George Osborne’s recent introduction of a second home tax has hit buy to let investors hard – but providers of peer-to-peer (P2P) property companies are urging would-be landlords that, with the right approach, they can still make lucrative investments without being zapped by the new charge.
The P2P concept is simple – investors can take out mortgages and property loans in return for interest, using highly specialised versions of these traditional platforms.
Loans are typically secured against a UK property, and providers will possess a property if a borrower defaults on payments.
P2P providers are arguing that this method allows would-be landlords to sidestep Stamp Duty, Capital Gains Tax and complaints from problem tenants – and generates returns of around 5 per cent.
Paul Clampin, chief lending Officer of one provider, Landbay, said: “For those who still want exposure to the growing private rented sector, but without the hassle and costs of becoming a landlord themselves, Landbay offers a simple platform to invest in buy-to-let mortgages.

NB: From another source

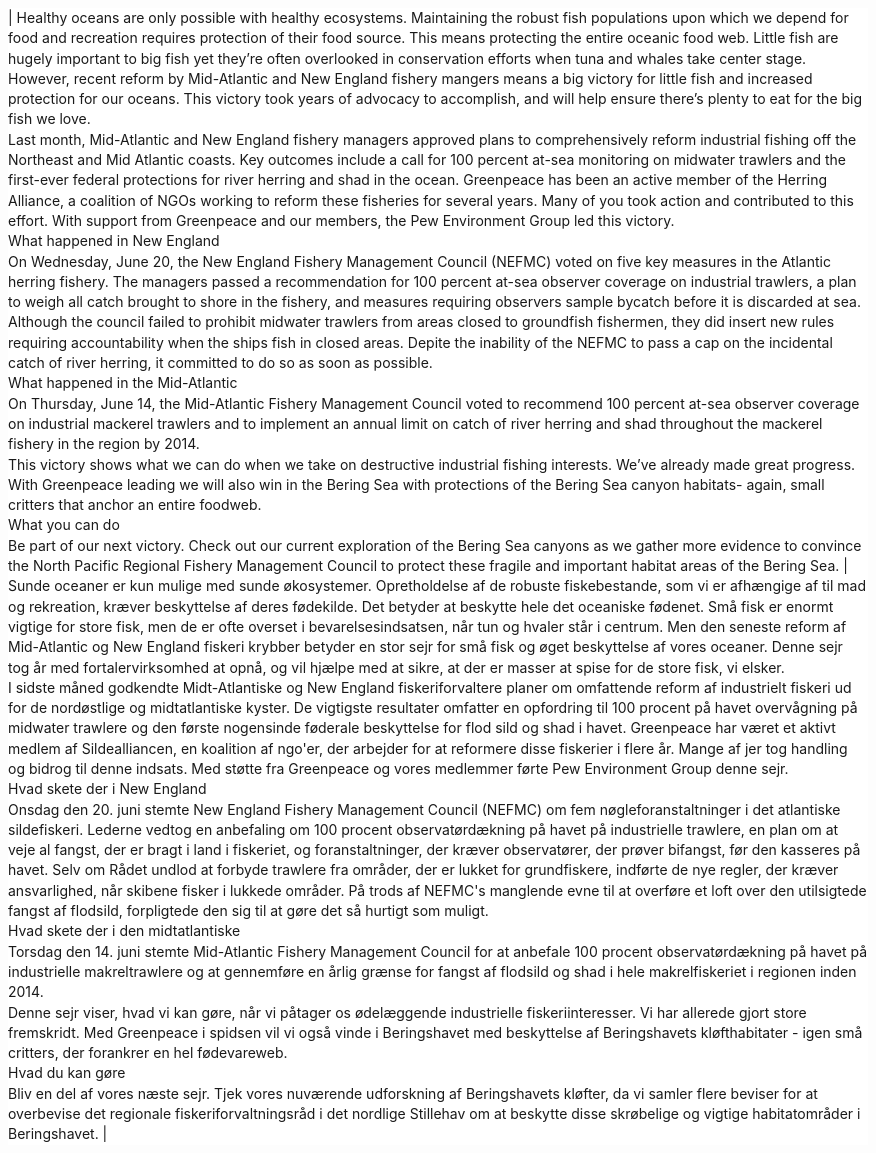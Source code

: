 | Healthy oceans are only possible with healthy ecosystems. Maintaining the robust fish populations upon which we depend for food and recreation requires protection of their food source. This means protecting the entire oceanic food web. Little fish are hugely important to big fish yet they’re often overlooked in conservation efforts when tuna and whales take center stage. However, recent reform by Mid-Atlantic and New England fishery mangers means a big victory for little fish and increased protection for our oceans. This victory took years of advocacy to accomplish, and will help ensure there’s plenty to eat for the big fish we love.<br/>Last month, Mid-Atlantic and New England fishery managers approved plans to comprehensively reform industrial fishing off the Northeast and Mid Atlantic coasts. Key outcomes include a call for 100 percent at-sea monitoring on midwater trawlers and the first-ever federal protections for river herring and shad in the ocean. Greenpeace has been an active member of the Herring Alliance, a coalition of NGOs working to reform these fisheries for several years. Many of you took action and contributed to this effort. With support from Greenpeace and our members, the Pew Environment Group led this victory.<br/>What happened in New England<br/>On Wednesday, June 20, the New England Fishery Management Council (NEFMC) voted on five key measures in the Atlantic herring fishery. The managers passed a recommendation for 100 percent at-sea observer coverage on industrial trawlers, a plan to weigh all catch brought to shore in the fishery, and measures requiring observers sample bycatch before it is discarded at sea. Although the council failed to prohibit midwater trawlers from areas closed to groundfish fishermen, they did insert new rules requiring accountability when the ships fish in closed areas. Depite the inability of the NEFMC to pass a cap on the incidental catch of river herring, it committed to do so as soon as possible.<br/>What happened in the Mid-Atlantic<br/>On Thursday, June 14, the Mid-Atlantic Fishery Management Council voted to recommend 100 percent at-sea observer coverage on industrial mackerel trawlers and to implement an annual limit on catch of river herring and shad throughout the mackerel fishery in the region by 2014.<br/>This victory shows what we can do when we take on destructive industrial fishing interests. We’ve already made great progress. With Greenpeace leading we will also win in the Bering Sea with protections of the Bering Sea canyon habitats- again, small critters that anchor an entire foodweb.<br/>What you can do<br/>Be part of our next victory. Check out our current exploration of the Bering Sea canyons as we gather more evidence to convince the North Pacific Regional Fishery Management Council to protect these fragile and important habitat areas of the Bering Sea. | Sunde oceaner er kun mulige med sunde økosystemer. Opretholdelse af de robuste fiskebestande, som vi er afhængige af til mad og rekreation, kræver beskyttelse af deres fødekilde. Det betyder at beskytte hele det oceaniske fødenet. Små fisk er enormt vigtige for store fisk, men de er ofte overset i bevarelsesindsatsen, når tun og hvaler står i centrum. Men den seneste reform af Mid-Atlantic og New England fiskeri krybber betyder en stor sejr for små fisk og øget beskyttelse af vores oceaner. Denne sejr tog år med fortalervirksomhed at opnå, og vil hjælpe med at sikre, at der er masser at spise for de store fisk, vi elsker.<br/>I sidste måned godkendte Midt-Atlantiske og New England fiskeriforvaltere planer om omfattende reform af industrielt fiskeri ud for de nordøstlige og midtatlantiske kyster. De vigtigste resultater omfatter en opfordring til 100 procent på havet overvågning på midwater trawlere og den første nogensinde føderale beskyttelse for flod sild og shad i havet. Greenpeace har været et aktivt medlem af Sildealliancen, en koalition af ngo'er, der arbejder for at reformere disse fiskerier i flere år. Mange af jer tog handling og bidrog til denne indsats. Med støtte fra Greenpeace og vores medlemmer førte Pew Environment Group denne sejr.<br/>Hvad skete der i New England<br/>Onsdag den 20. juni stemte New England Fishery Management Council (NEFMC) om fem nøgleforanstaltninger i det atlantiske sildefiskeri. Lederne vedtog en anbefaling om 100 procent observatørdækning på havet på industrielle trawlere, en plan om at veje al fangst, der er bragt i land i fiskeriet, og foranstaltninger, der kræver observatører, der prøver bifangst, før den kasseres på havet. Selv om Rådet undlod at forbyde trawlere fra områder, der er lukket for grundfiskere, indførte de nye regler, der kræver ansvarlighed, når skibene fisker i lukkede områder. På trods af NEFMC's manglende evne til at overføre et loft over den utilsigtede fangst af flodsild, forpligtede den sig til at gøre det så hurtigt som muligt.<br/>Hvad skete der i den midtatlantiske<br/>Torsdag den 14. juni stemte Mid-Atlantic Fishery Management Council for at anbefale 100 procent observatørdækning på havet på industrielle makreltrawlere og at gennemføre en årlig grænse for fangst af flodsild og shad i hele makrelfiskeriet i regionen inden 2014.<br/>Denne sejr viser, hvad vi kan gøre, når vi påtager os ødelæggende industrielle fiskeriinteresser. Vi har allerede gjort store fremskridt. Med Greenpeace i spidsen vil vi også vinde i Beringshavet med beskyttelse af Beringshavets kløfthabitater - igen små critters, der forankrer en hel fødevareweb.<br/>Hvad du kan gøre<br/>Bliv en del af vores næste sejr. Tjek vores nuværende udforskning af Beringshavets kløfter, da vi samler flere beviser for at overbevise det regionale fiskeriforvaltningsråd i det nordlige Stillehav om at beskytte disse skrøbelige og vigtige habitatområder i Beringshavet. |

“Research shows that we are at the lowest risk spectrum of the peer-to-peer investment sector.”
Ian Thomas, co-founder and director of another provider, LendInvest, said: “Investing in property with LendInvest cuts out many of the negatives of being a landlord.
“You don’t have to worry about Stamp Duty, Capital Gains Tax, or gaps in tenancies. And you’ll never get a call from a tenant in the middle of the night about a broken down boiler.
“Instead you do get to enjoy a great, consistent return, and can diversify across a range of different properties much more cheaply than if you wanted to build your own traditional property portfolio.”